In energy, remembering both sides of the equation has never been more important.
New analysis from the North American Electric Reliability Council (NERC), the institution charged with guaranteeing coordination across the North American power sector, highlights a new risk for infrastructure investors and LPs allocating capital in 2026: Coal retirements.
In energy markets, data center demand projections have soared, capturing investor attention and securing nearly $250 billion of project financing capital last year alone, but awareness of matching power supply constraints is only just becoming widespread.
The US and Canadian power grids are clearly facing strain from data center demand, but NERC now says the real risk to reliability in power service comes from planned power plant retirements – overwhelmingly from coal plant retirements.
The focus on elevated risk across 12 or NERC’s 23 assessment areas stems more from coal retirements than from demand growth over the next decade. The biggest risks are concentrated in the next five years, as the boom in 1. new utility scale battery additions and 2. natural gas uprates presaged by 2025 financing activity fails to compensate for coal retirements until the early 2030s.
King Coal grows old
A wave of coal generation buildout in the early 1980s following the oil embargo of the late 1970s has now reached its design life end point, and in competitive power markets many owners now face a bill for costly upgrades on the basis of capacity payments alone if they want to stay online. These units are set for retirement.
A number of even older coal units have repeatedly extended their operating life, but would need to be almost entirely rebuilt to stay online for another decade.
These units are also set for retirement.
The ordinary response by power market operators and local regulators to NERC’s alarming new forecast would be to designate many of these coal units as “reliability must run” units, commonly called RMR units by power market participants.
These RMR units are forcibly kept online and running to manage the peak hours of demand in the energy year, operating inefficiently from a market perspective but maintaining total system reliability.
RMR unit economics tend to be disastrously expensive for power market operators seeking to control costs, and for politicians hoping to limit rate increases for retail power consumers (and voters).
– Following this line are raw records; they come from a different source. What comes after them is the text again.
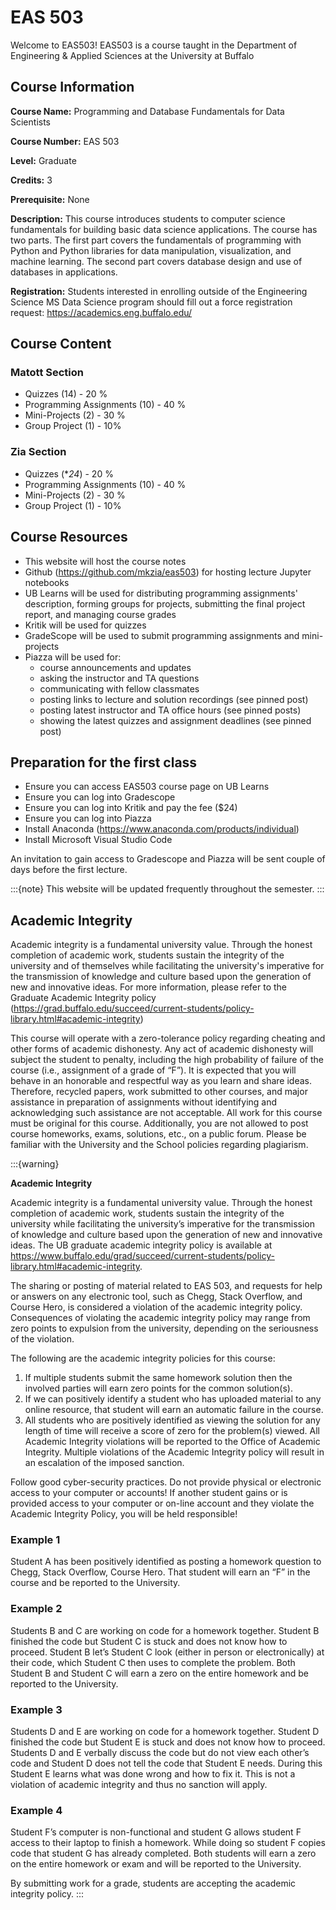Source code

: # EAS 503

Welcome to EAS503! EAS503 is a course taught in the Department of Engineering & Applied Sciences at the University at Buffalo

## Course Information 

**Course Name:** Programming and Database Fundamentals for Data Scientists

**Course Number:** EAS 503 

**Level:** Graduate 

**Credits:** 3

**Prerequisite:** None

**Description:** This course introduces students to computer science fundamentals for building basic data science applications. The course has two parts. The first part covers the fundamentals of programming with Python and Python libraries for data manipulation, visualization, and machine learning. The second part covers database design and use of databases in applications.

**Registration:** Students interested in enrolling outside of the Engineering Science MS Data Science program should fill out a force registration request: https://academics.eng.buffalo.edu/

## Course Content

### Matott Section
- Quizzes (14) - 20 %
- Programming Assignments (10) - 40 %
- Mini-Projects (2) - 30 %
- Group Project (1) - 10%

### Zia Section
- Quizzes (**24*) - 20 %
- Programming Assignments (10) - 40 %
- Mini-Projects (2) - 30 %
- Group Project (1) - 10%

## Course Resources

- This website will host the course notes
- Github (https://github.com/mkzia/eas503) for hosting lecture Jupyter notebooks
- UB Learns will be used for distributing programming assignments' description, forming groups for projects, submitting the final project report, and managing course grades
- Kritik will be used for quizzes 
- GradeScope will be used to submit programming assignments and mini-projects
- Piazza will be used for:
    - course announcements and updates 
    - asking the instructor and TA questions 
    - communicating with fellow classmates
    - posting links to lecture and solution recordings (see pinned post)
    - posting latest instructor and TA office hours (see pinned posts)
    - showing the latest quizzes and assignment deadlines (see pinned post)


## Preparation for the first class

- Ensure you can access EAS503 course page on UB Learns
- Ensure you can log into Gradescope
- Ensure you can log into Kritik and pay the fee ($24)
- Ensure you can log into Piazza
- Install Anaconda (https://www.anaconda.com/products/individual) 
- Install Microsoft Visual Studio Code

An invitation to gain access to Gradescope and Piazza will be sent couple of days before the first lecture. 

:::{note}
This website will be updated frequently throughout the semester. 
:::



## Academic Integrity

Academic integrity is a fundamental university value. Through the honest completion of academic work, students sustain the integrity of the university and of themselves while facilitating the university's imperative for the transmission of knowledge and culture based upon the generation of new and innovative ideas. For more information, please refer to the Graduate Academic Integrity policy (https://grad.buffalo.edu/succeed/current-students/policy-library.html#academic-integrity)

This course will operate with a zero-tolerance policy regarding cheating and other forms of academic dishonesty. Any act of academic dishonesty will subject the student to penalty, including the high probability of failure of the course (i.e., assignment of a grade of “F”). It is expected that you will behave in an honorable and respectful way as you learn and share ideas. Therefore, recycled papers, work submitted to other courses, and major assistance in preparation of assignments without identifying and acknowledging such assistance are not acceptable. All work for this course must be original for this course. Additionally, you are not allowed to post course homeworks, exams, solutions, etc., on a public forum. Please be familiar with the University and the School policies regarding plagiarism.


:::{warning}

**Academic Integrity**

Academic integrity is a fundamental university value. Through the
honest completion of academic work, students sustain the integrity of the university while facilitating the university’s imperative for the transmission of knowledge and culture based upon the
generation of new and innovative ideas. The UB graduate academic integrity policy is available
at https://www.buffalo.edu/grad/succeed/current-students/policy-library.html#academic-integrity.

The sharing or posting of material related to EAS 503, and requests for help or answers on
any electronic tool, such as Chegg, Stack Overflow, and Course Hero, is considered a violation of the academic integrity policy. Consequences of violating the academic integrity policy may range from zero
points to expulsion from the university, depending on the seriousness of the violation.

The following are the academic integrity policies for this course:
1. If multiple students submit the same homework solution then the involved parties will
earn zero points for the common solution(s).
2. If we can positively identify a student who has uploaded material to any online resource,
that student will earn an automatic failure in the course.
3. All students who are positively identified as viewing the solution for any length of time
will receive a score of zero for the problem(s) viewed.
All Academic Integrity violations will be reported to the Office of Academic Integrity. Multiple violations of the Academic Integrity policy will result in an escalation of the imposed
sanction.

Follow good cyber-security practices. Do not provide physical or electronic access
to your computer or accounts! If another student gains or is provided access to
your computer or on-line account and they violate the Academic Integrity Policy,
you will be held responsible!

### Example 1
Student A has been positively identified as posting a homework question to Chegg, Stack Overflow, Course Hero.
That student will earn an “F” in the course and be reported to the University.

### Example 2
Students B and C are working on code for a homework together. Student B finished
the code but Student C is stuck and does not know how to proceed. Student B let’s Student C
look (either in person or electronically) at their code, which Student C then uses to complete
the problem. Both Student B and Student C will earn a zero on the entire homework and be
reported to the University.

### Example 3
Students D and E are working on code for a homework together. Student D finished
the code but Student E is stuck and does not know how to proceed. Students D and E verbally
discuss the code but do not view each other’s code and Student D does not tell the code that
Student E needs. During this Student E learns what was done wrong and how to fix it. This is
not a violation of academic integrity and thus no sanction will apply.

### Example 4
Student F’s computer is non-functional and student G allows student F access to
their laptop to finish a homework. While doing so student F copies code that student G has
already completed. Both students will earn a zero on the entire homework or exam and will be
reported to the University.

By submitting work for a grade, students are accepting the academic integrity
policy.
:::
They keep inefficient units online and burning costly fuel, even as offtake is highly intermittent.
RMR constructs vary by region and state, but they universally create a special revenue structure to compensate the unit’s owners for keeping online a unit they would otherwise retire.
Power market operators and politicians have traditionally been reluctant to encourage a proliferation in RMR orders for that reason. But some asset managers and investors have been able to garner well-above general market returns in recent years by betting that these kinds of RMR orders will be necessary to maintain basic resource adequacy standards as defined by NERC.
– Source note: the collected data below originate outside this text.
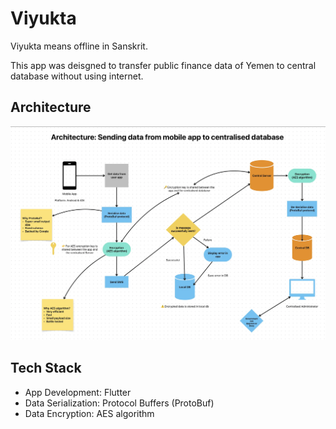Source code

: # Viyukta

Viyukta means offline in Sanskrit.

This app was deisgned to transfer public finance data of Yemen to central database without using internet.

## Architecture

![Architecture](https://github.com/vigneshksaithal/viyukta/blob/main/images/architecture.webp?raw=true)

## Tech Stack

- App Development: Flutter
- Data Serialization: Protocol Buffers (ProtoBuf)
- Data Encryption: AES algorithm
The federal government has stepped in with emergency orders to keep some units online under rarely used authorities that can keep coal units forcibly open and running hot, but the lack of precedent has created uncertainty about who will end up paying for units now producing power that is 1. vital for controlling seasonal capacity costs but 2. remains uncompetitive for much of the year.
Investor Considerations
While some investors with pre-existing exposure to aging coal plants that able to qualify for traditional RMR contract structures may garner higher-than-forecast revenue for those units over the next five years, a one-way RMR bet on NERC’s latest model comes with multiple risks.
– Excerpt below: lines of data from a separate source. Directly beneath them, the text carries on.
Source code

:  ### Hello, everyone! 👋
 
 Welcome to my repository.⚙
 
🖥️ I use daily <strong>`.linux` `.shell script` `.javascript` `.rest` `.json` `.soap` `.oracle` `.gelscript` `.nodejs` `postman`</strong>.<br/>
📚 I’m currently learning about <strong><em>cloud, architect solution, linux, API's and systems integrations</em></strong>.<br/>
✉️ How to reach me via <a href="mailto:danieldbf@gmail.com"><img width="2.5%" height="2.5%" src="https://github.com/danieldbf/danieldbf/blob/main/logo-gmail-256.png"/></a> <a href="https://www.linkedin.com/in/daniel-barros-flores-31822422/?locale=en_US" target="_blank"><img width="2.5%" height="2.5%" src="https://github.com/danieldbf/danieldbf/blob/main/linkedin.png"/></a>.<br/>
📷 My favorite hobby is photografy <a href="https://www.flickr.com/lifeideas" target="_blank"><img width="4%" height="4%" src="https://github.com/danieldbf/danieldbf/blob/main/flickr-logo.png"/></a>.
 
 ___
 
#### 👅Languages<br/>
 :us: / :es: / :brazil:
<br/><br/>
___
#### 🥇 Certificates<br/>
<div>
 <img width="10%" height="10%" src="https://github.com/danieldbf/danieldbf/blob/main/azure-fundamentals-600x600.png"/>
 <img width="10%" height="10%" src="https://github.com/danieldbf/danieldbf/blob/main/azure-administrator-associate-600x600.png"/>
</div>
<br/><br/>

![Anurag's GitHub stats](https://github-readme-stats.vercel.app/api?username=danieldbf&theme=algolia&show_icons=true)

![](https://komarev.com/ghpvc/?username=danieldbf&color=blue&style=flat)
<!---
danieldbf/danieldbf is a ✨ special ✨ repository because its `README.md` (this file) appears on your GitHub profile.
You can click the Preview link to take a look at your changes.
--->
With high capacity costs already in focus, ratepayers and their representatives may push back on expensive RMR constructs applied to many more plants. Any downward shift in the shape of forecasted load demand could just as suddenly cut off an “RMR payoff” for a qualifying coal plant as the capacity is no longer needed.
New investors may be better served focusing on the price trajectory and market structure of capacity attributes, taking a more technology-agnostic view of the resource adequacy service being provided.
Capacity payments are increasingly important to both current revenue stacks at generating units across organized power markets – and as part of project finance considerations.
Noreva Price Outlooks
Noreva’s base case for capacity pricing shows a significant appreciation in capacity pricing in several key markets. Summer capacity pricing in SPP will stabilize in a $6-8/kw-mo band through 2050 according to current long-term
Noreva forecasts, but in MISO North summer capacity could rise by nearly 700% over the same period in the base case as retirements bite.
Understanding how to service that call on capacity in the most efficient way and with the most targeted electrons will be the key technology, operational and financial challenge energy transition investors face through the coming wave of power generation project financing.
With at least $500 billion of power generation supply planned capex set to drive investment in the next decade, understanding the nuances of the interplay between fuel types, forecast risks and attribute markets is vital to effective capital allocation by LPs.